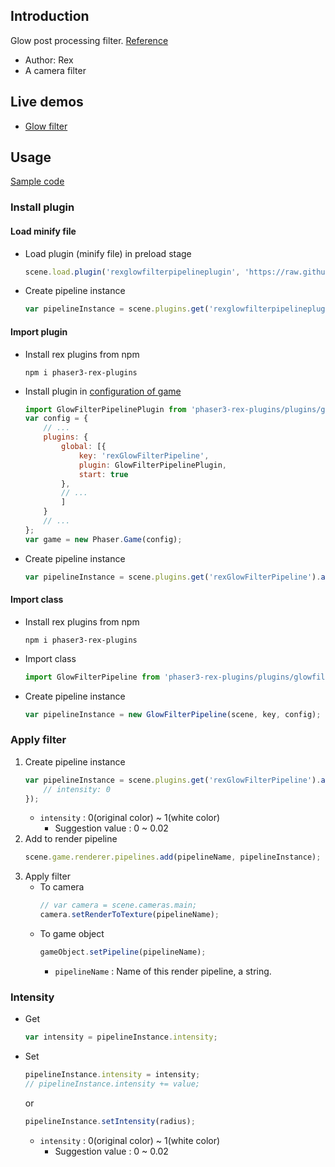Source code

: ## Introduction

Glow post processing filter. [Reference](https://gist.github.com/MatthewBarker/032c325ef8577c6d0188)

- Author: Rex
- A camera filter

## Live demos

- [Glow filter](https://codepen.io/rexrainbow/pen/jObgQpY)

## Usage

[Sample code](https://github.com/rexrainbow/phaser3-rex-notes/tree/master/examples/shader-glowfilter)

### Install plugin

#### Load minify file

- Load plugin (minify file) in preload stage
    ```javascript
    scene.load.plugin('rexglowfilterpipelineplugin', 'https://raw.githubusercontent.com/rexrainbow/phaser3-rex-notes/master/dist/rexglowfilterpipelineplugin.min.js', true);
    ```
- Create pipeline instance
    ```javascript
    var pipelineInstance = scene.plugins.get('rexglowfilterpipelineplugin').add(scene, key, config);
    ```

#### Import plugin

- Install rex plugins from npm
    ```
    npm i phaser3-rex-plugins
    ```
- Install plugin in [configuration of game](game.md#configuration)
    ```javascript
    import GlowFilterPipelinePlugin from 'phaser3-rex-plugins/plugins/glowfilterpipeline-plugin.js';
    var config = {
        // ...
        plugins: {
            global: [{
                key: 'rexGlowFilterPipeline',
                plugin: GlowFilterPipelinePlugin,
                start: true
            },
            // ...
            ]
        }
        // ...
    };
    var game = new Phaser.Game(config);
    ```
- Create pipeline instance
    ```javascript
    var pipelineInstance = scene.plugins.get('rexGlowFilterPipeline').add(scene, key, config);
    ```

#### Import class

- Install rex plugins from npm
    ```
    npm i phaser3-rex-plugins
    ```
- Import class
    ```javascript
    import GlowFilterPipeline from 'phaser3-rex-plugins/plugins/glowfilterpipeline.js';
    ```
- Create pipeline instance
    ```javascript
    var pipelineInstance = new GlowFilterPipeline(scene, key, config);
    ```

### Apply filter

1. Create pipeline instance
    ```javascript
    var pipelineInstance = scene.plugins.get('rexGlowFilterPipeline').add(scene, key, {
        // intensity: 0
    });
    ```
    - `intensity` : 0(original color) ~ 1(white color)
        - Suggestion value : 0 ~ 0.02
1. Add to render pipeline
    ```javascript
    scene.game.renderer.pipelines.add(pipelineName, pipelineInstance);
    ```
1. Apply filter
    - To camera
        ```javascript
        // var camera = scene.cameras.main;
        camera.setRenderToTexture(pipelineName);
        ```
    - To game object
        ```javascript
        gameObject.setPipeline(pipelineName);
        ```
        - `pipelineName` : Name of this render pipeline, a string.

### Intensity

- Get
    ```javascript
    var intensity = pipelineInstance.intensity;
    ```
- Set
    ```javascript
    pipelineInstance.intensity = intensity;
    // pipelineInstance.intensity += value;
    ```
    or
    ```javascript
    pipelineInstance.setIntensity(radius);
    ```
    - `intensity` : 0(original color) ~ 1(white color)
        - Suggestion value : 0 ~ 0.02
══════════════════════════════
• **TASK INSTRUCTIONS**
All entries must come back exactly as written, though without their pictures.

• **RESPONSE FOR THIS EXERCISE**
Source code

: ## Introduction

Glow post processing filter. [Reference](https://gist.github.com/MatthewBarker/032c325ef8577c6d0188)

- Author: Rex
- A camera filter

## Live demos

- [Glow filter](https://codepen.io/rexrainbow/pen/jObgQpY)

## Usage

[Sample code](https://github.com/rexrainbow/phaser3-rex-notes/tree/master/examples/shader-glowfilter)

### Install plugin

#### Load minify file

- Load plugin (minify file) in preload stage
    ```javascript
    scene.load.plugin('rexglowfilterpipelineplugin', 'https://raw.githubusercontent.com/rexrainbow/phaser3-rex-notes/master/dist/rexglowfilterpipelineplugin.min.js', true);
    ```
- Create pipeline instance
    ```javascript
    var pipelineInstance = scene.plugins.get('rexglowfilterpipelineplugin').add(scene, key, config);
    ```

#### Import plugin

- Install rex plugins from npm
    ```
    npm i phaser3-rex-plugins
    ```
- Install plugin in [configuration of game](game.md#configuration)
    ```javascript
    import GlowFilterPipelinePlugin from 'phaser3-rex-plugins/plugins/glowfilterpipeline-plugin.js';
    var config = {
        // ...
        plugins: {
            global: [{
                key: 'rexGlowFilterPipeline',
                plugin: GlowFilterPipelinePlugin,
                start: true
            },
            // ...
            ]
        }
        // ...
    };
    var game = new Phaser.Game(config);
    ```
- Create pipeline instance
    ```javascript
    var pipelineInstance = scene.plugins.get('rexGlowFilterPipeline').add(scene, key, config);
    ```

#### Import class

- Install rex plugins from npm
    ```
    npm i phaser3-rex-plugins
    ```
- Import class
    ```javascript
    import GlowFilterPipeline from 'phaser3-rex-plugins/plugins/glowfilterpipeline.js';
    ```
- Create pipeline instance
    ```javascript
    var pipelineInstance = new GlowFilterPipeline(scene, key, config);
    ```

### Apply filter

1. Create pipeline instance
    ```javascript
    var pipelineInstance = scene.plugins.get('rexGlowFilterPipeline').add(scene, key, {
        // intensity: 0
    });
    ```
    - `intensity` : 0(original color) ~ 1(white color)
        - Suggestion value : 0 ~ 0.02
1. Add to render pipeline
    ```javascript
    scene.game.renderer.pipelines.add(pipelineName, pipelineInstance);
    ```
1. Apply filter
    - To camera
        ```javascript
        // var camera = scene.cameras.main;
        camera.setRenderToTexture(pipelineName);
        ```
    - To game object
        ```javascript
        gameObject.setPipeline(pipelineName);
        ```
        - `pipelineName` : Name of this render pipeline, a string.

### Intensity

- Get
    ```javascript
    var intensity = pipelineInstance.intensity;
    ```
- Set
    ```javascript
    pipelineInstance.intensity = intensity;
    // pipelineInstance.intensity += value;
    ```
    or
    ```javascript
    pipelineInstance.setIntensity(radius);
    ```
    - `intensity` : 0(original color) ~ 1(white color)
        - Suggestion value : 0 ~ 0.02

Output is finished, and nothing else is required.